• [Exercise prompt] Wherever the word "label" appears in a line of the data, that line should be copied.

[Records from a dataset]

== Segment start ==

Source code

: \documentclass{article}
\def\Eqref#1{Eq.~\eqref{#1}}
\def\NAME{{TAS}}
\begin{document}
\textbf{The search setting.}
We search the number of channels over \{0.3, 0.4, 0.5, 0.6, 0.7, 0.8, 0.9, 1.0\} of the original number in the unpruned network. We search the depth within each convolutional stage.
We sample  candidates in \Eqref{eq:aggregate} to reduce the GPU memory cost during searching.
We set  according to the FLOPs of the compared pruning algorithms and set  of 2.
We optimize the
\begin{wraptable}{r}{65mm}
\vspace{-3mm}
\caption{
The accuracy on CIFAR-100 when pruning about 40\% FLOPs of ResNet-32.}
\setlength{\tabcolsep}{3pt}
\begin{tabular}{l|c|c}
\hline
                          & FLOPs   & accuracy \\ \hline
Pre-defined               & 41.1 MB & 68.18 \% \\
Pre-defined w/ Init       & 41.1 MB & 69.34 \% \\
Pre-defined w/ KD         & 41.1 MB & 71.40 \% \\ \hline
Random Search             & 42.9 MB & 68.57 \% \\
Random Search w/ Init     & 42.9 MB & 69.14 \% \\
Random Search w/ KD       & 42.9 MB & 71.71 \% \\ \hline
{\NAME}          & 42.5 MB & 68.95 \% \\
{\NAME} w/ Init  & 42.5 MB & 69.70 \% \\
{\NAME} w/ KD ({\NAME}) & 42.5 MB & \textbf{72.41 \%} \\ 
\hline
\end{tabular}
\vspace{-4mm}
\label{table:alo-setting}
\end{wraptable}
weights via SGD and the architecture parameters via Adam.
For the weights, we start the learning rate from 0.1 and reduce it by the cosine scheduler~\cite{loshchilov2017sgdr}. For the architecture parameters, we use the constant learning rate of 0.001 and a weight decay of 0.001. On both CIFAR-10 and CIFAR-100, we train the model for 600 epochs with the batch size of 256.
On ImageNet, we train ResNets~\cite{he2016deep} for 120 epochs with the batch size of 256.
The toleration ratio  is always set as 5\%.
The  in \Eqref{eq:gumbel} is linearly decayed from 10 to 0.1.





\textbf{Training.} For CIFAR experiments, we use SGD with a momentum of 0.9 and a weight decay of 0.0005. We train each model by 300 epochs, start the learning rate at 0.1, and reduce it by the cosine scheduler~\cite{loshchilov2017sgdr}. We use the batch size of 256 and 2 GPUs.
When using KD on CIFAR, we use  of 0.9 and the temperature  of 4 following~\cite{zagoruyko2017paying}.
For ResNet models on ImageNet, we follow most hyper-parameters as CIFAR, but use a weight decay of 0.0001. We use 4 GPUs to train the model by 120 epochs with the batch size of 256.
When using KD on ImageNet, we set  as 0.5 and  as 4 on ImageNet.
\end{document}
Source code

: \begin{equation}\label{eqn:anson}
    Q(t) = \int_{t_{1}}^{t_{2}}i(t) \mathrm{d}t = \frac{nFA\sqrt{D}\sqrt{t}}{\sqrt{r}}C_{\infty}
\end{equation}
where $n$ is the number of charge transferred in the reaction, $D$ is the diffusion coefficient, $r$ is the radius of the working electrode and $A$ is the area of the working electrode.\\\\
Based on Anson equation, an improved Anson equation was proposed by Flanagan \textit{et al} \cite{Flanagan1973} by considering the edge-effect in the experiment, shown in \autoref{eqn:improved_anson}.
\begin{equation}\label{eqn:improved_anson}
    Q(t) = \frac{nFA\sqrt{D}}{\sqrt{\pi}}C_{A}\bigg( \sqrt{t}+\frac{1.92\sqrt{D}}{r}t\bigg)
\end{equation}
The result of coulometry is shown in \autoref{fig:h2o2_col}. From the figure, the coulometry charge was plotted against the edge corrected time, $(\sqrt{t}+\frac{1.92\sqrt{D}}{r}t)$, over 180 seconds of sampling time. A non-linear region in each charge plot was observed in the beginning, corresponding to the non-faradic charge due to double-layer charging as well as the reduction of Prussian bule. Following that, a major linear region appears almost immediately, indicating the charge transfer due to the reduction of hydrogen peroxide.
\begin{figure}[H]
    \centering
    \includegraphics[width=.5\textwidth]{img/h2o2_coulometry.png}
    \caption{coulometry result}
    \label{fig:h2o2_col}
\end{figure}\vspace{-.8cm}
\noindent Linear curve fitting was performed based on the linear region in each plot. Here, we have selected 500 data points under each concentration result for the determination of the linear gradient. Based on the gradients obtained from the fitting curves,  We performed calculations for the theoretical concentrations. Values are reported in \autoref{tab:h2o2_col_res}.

== Segment end ==

• [Task answer]
\label{table:alo-setting}
: \begin{equation}\label{eqn:anson}
\begin{equation}\label{eqn:improved_anson}
    \label{fig:h2o2_col}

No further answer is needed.